A fila do supermercado estava consideravelmente grande. Esperava pacientemente ao som dos reincidentes bips do leitor do código de barras provindos da laboriosa agilidade da senhora da caixa. Também aí podemos dar o nosso testemunho e marcar com a nossa presença, por isso não dispenso os sinais religiosos, nem mesmo quando vou às compras. Quando me deparo com gente conhecida, digo em tom de brincadeira que os bens da casa não nos caem do céu. O padre também tem de ir ao supermercado, e esperar na fila… Tenho tido experiências interessantíssimas e encontros fortes com pessoas que perguntam o que têm de fazer para batizar as netas, como escolher os padrinhos, ou simplesmente lembram-se que não vão ao sacramento da reconciliação há algum tempo. Por vezes, encontro-as a entrar timidamente na igreja, provocadas de certa forma por aquele encontro.
Chegou finalmente a minha vez. Enquanto a jovem passava os produtos pela máquina, notei olhares de soslaio para a gola do clergyman. “O senhor é padre?” – inquiriu após carregar no botão e anunciar o total. Respondi afirmativamente enquanto procurava o dinheiro no bolso, e algo mais precioso para a corajosa interlocutora que fez a pergunta: uma medalhinha de Nossa Senhora das Graças. Respeitando a liberdade da jovem, perguntei-lhe se era católica, a fim de não oferecer algo indesejado. Respondeu-me: “Não, eu não sou católica” – e depois de algum tempo, pensativa, com o olhar baixo e um pouco triste, continuou de modo assombroso – “eu não sei o que eu sou… eu acho que não sou nada”. Fiquei em silêncio enquanto pagava… Não estava à espera daquilo. Talvez tivesse palavras para uma simpática picardia com um ateu, ou para dizer que partilhava da mesma Fé bíblica centrada em Cristo a qualquer protestante. Entretanto, fiquei chocado com a resposta. Ela nem sabia o que era. Algo no mundo está a mudar, e penso que as palavras daquela jovem foram sintomáticas.
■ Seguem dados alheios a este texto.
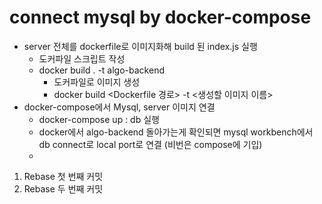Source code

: # connect mysql by docker-compose
- server 전체를 dockerfile로 이미지화해 build 된 index.js 실행 
  - 도커파일 스크립트 작성
  - docker build . -t algo-backend
    - 도커파일로 이미지 생성
    - docker build <Dockerfile 경로> -t <생성할 이미지 이름>
- docker-compose에서 Mysql, server 이미지 연결
  - docker-compose up : db 실행
  - docker에서 algo-backend 돌아가는게 확인되면 mysql workbench에서 db connect로 local port로 연결 (비번은 compose에 기입)
  - 
1. Rebase 첫 번째 커밋
2. Rebase 두 번째 커밋
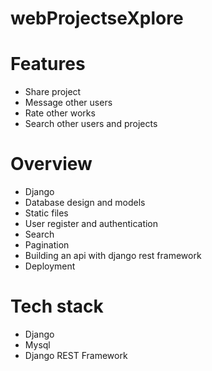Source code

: # webProjectseXplore

# Features
* Share project
* Message other users
* Rate other works
* Search other users and projects


# Overview
* Django
* Database design and models
* Static files
* User register and authentication
* Search
* Pagination
* Building an api with django rest framework
* Deployment


# Tech stack
* Django
* Mysql
* Django REST Framework
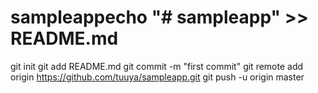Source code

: # sampleappecho "# sampleapp" >> README.md
git init
git add README.md
git commit -m "first commit"
git remote add origin https://github.com/tuuya/sampleapp.git
git push -u origin master
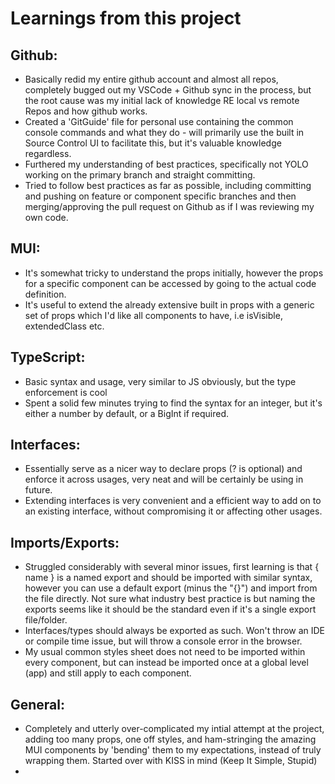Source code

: # Learnings from this project

## Github:

- Basically redid my entire github account and almost all repos, completely bugged out my VSCode + Github sync in the process, but the root cause was my initial lack of knowledge RE local vs remote Repos and how github works.
- Created a 'GitGuide' file for personal use containing the common console commands and what they do - will primarily use the built in Source Control UI to facilitate this, but it's valuable knowledge regardless.
- Furthered my understanding of best practices, specifically not YOLO working on the primary branch and straight committing.
- Tried to follow best practices as far as possible, including committing and pushing on feature or component specific branches and then merging/approving the pull request on Github as if I was reviewing my own code.

## MUI:

- It's somewhat tricky to understand the props initially, however the props for a specific component can be
  accessed by going to the actual code definition.
- It's useful to extend the already extensive built in props with a generic set of props which I'd like all components to have, i.e isVisible, extendedClass etc.

## TypeScript:

- Basic syntax and usage, very similar to JS obviously, but the type enforcement is cool
- Spent a solid few minutes trying to find the syntax for an integer, but it's either a number by default, or a BigInt if required.

## Interfaces:

- Essentially serve as a nicer way to declare props (? is optional) and enforce it across usages, very neat and will be certainly be using in future.
- Extending interfaces is very convenient and a efficient way to add on to an existing interface, without compromising it or affecting other usages.

## Imports/Exports:

- Struggled considerably with several minor issues, first learning is that { name } is a named export and should be imported with similar syntax, however you can use a default export (minus the "{}") and import from the file directly. Not sure what industry best practice is but naming the exports seems like it should be the standard even if it's a single export file/folder.
- Interfaces/types should always be exported as such. Won't throw an IDE or compile time issue, but will throw a console error in the browser.
- My usual common styles sheet does not need to be imported within every component, but can instead be imported once at a global level (app) and still apply to each component.

## General:

- Completely and utterly over-complicated my intial attempt at the project, adding too many props, one off styles, and ham-stringing the amazing MUI components by 'bending' them to my expectations, instead of truly wrapping them. Started over with KISS in mind (Keep It Simple, Stupid)
-
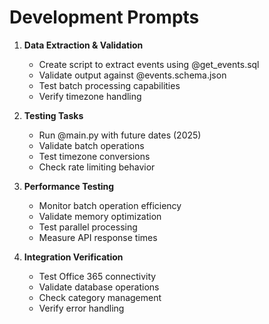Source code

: # Development Prompts

1. **Data Extraction & Validation**
   - Create script to extract events using @get_events.sql
   - Validate output against @events.schema.json
   - Test batch processing capabilities
   - Verify timezone handling

2. **Testing Tasks**
   - Run @main.py with future dates (2025)
   - Validate batch operations
   - Test timezone conversions
   - Check rate limiting behavior

3. **Performance Testing**
   - Monitor batch operation efficiency
   - Validate memory optimization
   - Test parallel processing
   - Measure API response times

4. **Integration Verification**
   - Test Office 365 connectivity
   - Validate database operations
   - Check category management
   - Verify error handling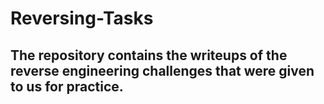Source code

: # Reversing-Tasks
The repository contains the writeups of the reverse engineering challenges that were given to us for practice.
------------------------------------------------------------
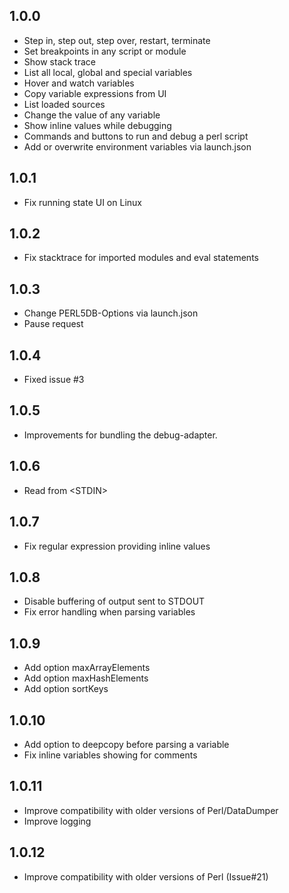 ## 1.0.0
* Step in, step out, step over, restart, terminate
* Set breakpoints in any script or module
* Show stack trace
* List all local, global and special variables
* Hover and watch variables
* Copy variable expressions from UI
* List loaded sources
* Change the value of any variable
* Show inline values while debugging
* Commands and buttons to run and debug a perl script
* Add or overwrite environment variables via launch.json
## 1.0.1
* Fix running state UI on Linux
## 1.0.2
* Fix stacktrace for imported modules and eval statements
## 1.0.3
* Change PERL5DB-Options via launch.json
* Pause request
## 1.0.4
* Fixed issue #3
## 1.0.5
* Improvements for bundling the debug-adapter.
## 1.0.6
* Read from &lt;STDIN&gt;
## 1.0.7
* Fix regular expression providing inline values
## 1.0.8
* Disable buffering of output sent to STDOUT
* Fix error handling when parsing variables
## 1.0.9
* Add option maxArrayElements
* Add option maxHashElements
* Add option sortKeys
## 1.0.10
* Add option to deepcopy before parsing a variable
* Fix inline variables showing for comments
## 1.0.11
* Improve compatibility with older versions of Perl/DataDumper
* Improve logging
## 1.0.12
* Improve compatibility with older versions of Perl (Issue#21)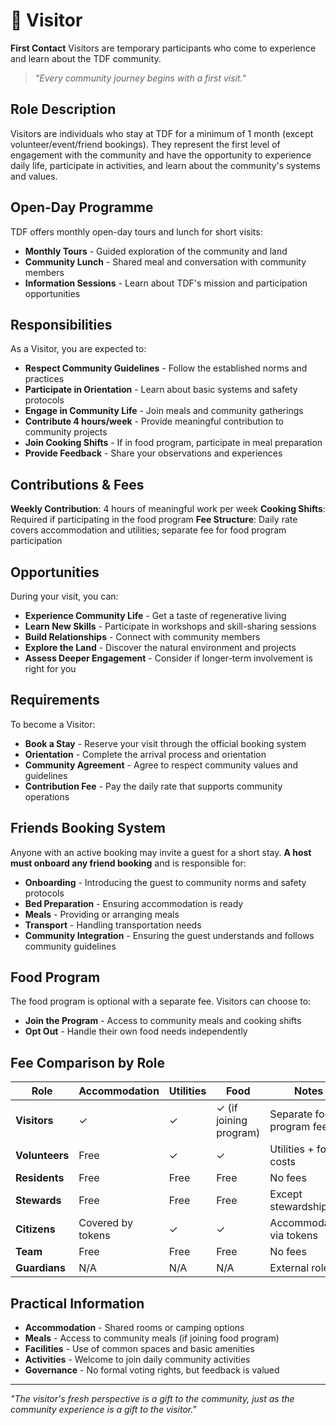 # 👋 Visitor

**First Contact** Visitors are temporary participants who come to experience and learn about the TDF community.

> *"Every community journey begins with a first visit."*

## Role Description

Visitors are individuals who stay at TDF for a minimum of 1 month (except volunteer/event/friend bookings). They represent the first level of engagement with the community and have the opportunity to experience daily life, participate in activities, and learn about the community's systems and values.

## Open-Day Programme

TDF offers monthly open-day tours and lunch for short visits:
- **Monthly Tours** - Guided exploration of the community and land
- **Community Lunch** - Shared meal and conversation with community members
- **Information Sessions** - Learn about TDF's mission and participation opportunities

## Responsibilities

As a Visitor, you are expected to:

- **Respect Community Guidelines** - Follow the established norms and practices
- **Participate in Orientation** - Learn about basic systems and safety protocols
- **Engage in Community Life** - Join meals and community gatherings
- **Contribute 4 hours/week** - Provide meaningful contribution to community projects
- **Join Cooking Shifts** - If in food program, participate in meal preparation
- **Provide Feedback** - Share your observations and experiences

## Contributions & Fees

**Weekly Contribution**: 4 hours of meaningful work per week
**Cooking Shifts**: Required if participating in the food program
**Fee Structure**: Daily rate covers accommodation and utilities; separate fee for food program participation

## Opportunities

During your visit, you can:

- **Experience Community Life** - Get a taste of regenerative living
- **Learn New Skills** - Participate in workshops and skill-sharing sessions
- **Build Relationships** - Connect with community members
- **Explore the Land** - Discover the natural environment and projects
- **Assess Deeper Engagement** - Consider if longer-term involvement is right for you

## Requirements

To become a Visitor:

- **Book a Stay** - Reserve your visit through the official booking system
- **Orientation** - Complete the arrival process and orientation
- **Community Agreement** - Agree to respect community values and guidelines
- **Contribution Fee** - Pay the daily rate that supports community operations

## Friends Booking System

Anyone with an active booking may invite a guest for a short stay. **A host must onboard any friend booking** and is responsible for:
- **Onboarding** - Introducing the guest to community norms and safety protocols
- **Bed Preparation** - Ensuring accommodation is ready
- **Meals** - Providing or arranging meals
- **Transport** - Handling transportation needs
- **Community Integration** - Ensuring the guest understands and follows community guidelines

## Food Program

The food program is optional with a separate fee. Visitors can choose to:
- **Join the Program** - Access to community meals and cooking shifts
- **Opt Out** - Handle their own food needs independently

## Fee Comparison by Role

| Role | Accommodation | Utilities | Food | Notes |
|------|---------------|-----------|------|-------|
| **Visitors** | ✓ | ✓ | ✓ (if joining program) | Separate food program fee |
| **Volunteers** | Free | ✓ | ✓ | Utilities + food costs |
| **Residents** | Free | Free | Free | No fees |
| **Stewards** | Free | Free | Free | Except stewardship fee |
| **Citizens** | Covered by tokens | ✓ | ✓ | Accommodation via tokens |
| **Team** | Free | Free | Free | No fees |
| **Guardians** | N/A | N/A | N/A | External role |

## Practical Information

- **Accommodation** - Shared rooms or camping options
- **Meals** - Access to community meals (if joining food program)
- **Facilities** - Use of common spaces and basic amenities
- **Activities** - Welcome to join daily community activities
- **Governance** - No formal voting rights, but feedback is valued

---

*"The visitor's fresh perspective is a gift to the community, just as the community experience is a gift to the visitor."*
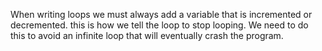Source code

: When writing loops we must always add a variable that is incremented or decremented. this is how we tell the loop to stop looping. We need to do this to avoid an infinite loop that will eventually crash the program.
Paulo VI ensinou-nos a interpretar os sinais dos tempos munidos das Escrituras, e este era sem dúvida um sinal importante. Uma crise existencialista sem precedentes, na qual vegeta-se uma vida desprovida de certezas quanto a uma identidade munida de personalidade e convicções que a fortaleçam. “Eu acho que eu não sou nada”. A incerteza relativamente ao ser não é coerente sequer com a convicção de nada ser. Parece que ficaram para trás ideias filosóficas como a convicção de uma existência alicerçada no pensamento, da busca a partir da experiência empírica e científica, ainda que ela parta da tábua rasa, de um conhecimento ainda que naturalista que nos ilumine, da procura de um consenso na liberdade e no diálogo da sociedade pós-moderna. Nem sei mesmo se é possível enquadrá-lo dentro de um niilismo redutivo ou destrutivo do ser. Entramos numa nova era, de categorias provavelmente desconhecidas.
Kierkegaard parecia discernir para onde caminhávamos ao alertar que, tornando-se a ciência um modo de vida, esse seria o modo mais terrível de viver: encantar todos e extasiar-se com as descobertas e a genialidade, sem, no entanto, o homem conseguir compreender-se. A questão parece aumentar a sua gravidade ao considerarmos que não se trata somente de um problema relativo à auto compreensão, mas de incertezas relativas a uma pertença e a uma identidade, enfim, a um sentido mais profundo para a nossa existência. Seria preciso levar essa pobre senhora à intelecção daquilo que ela faz por detrás de uma caixa registradora, cumprindo horários de trabalho e desgastando-se com o suor do seu rosto para ganhar legítima e honestamente o pão de cada dia, suportando e fortalecendo-se junto d’Aquele que suaviza todo o jugo, à espera do dia que não acaba onde a nossa fome e sede de justiça serão saciadas e no qual todas as lágrimas serão enxugadas.
Talvez a missão do evangelizador, num futuro próximo, senão hoje, seja levar misericordiosamente os homens a um sentido para as suas vidas, como caminho para encontrarem-se consigo e com Cristo, aqui, e na eternidade.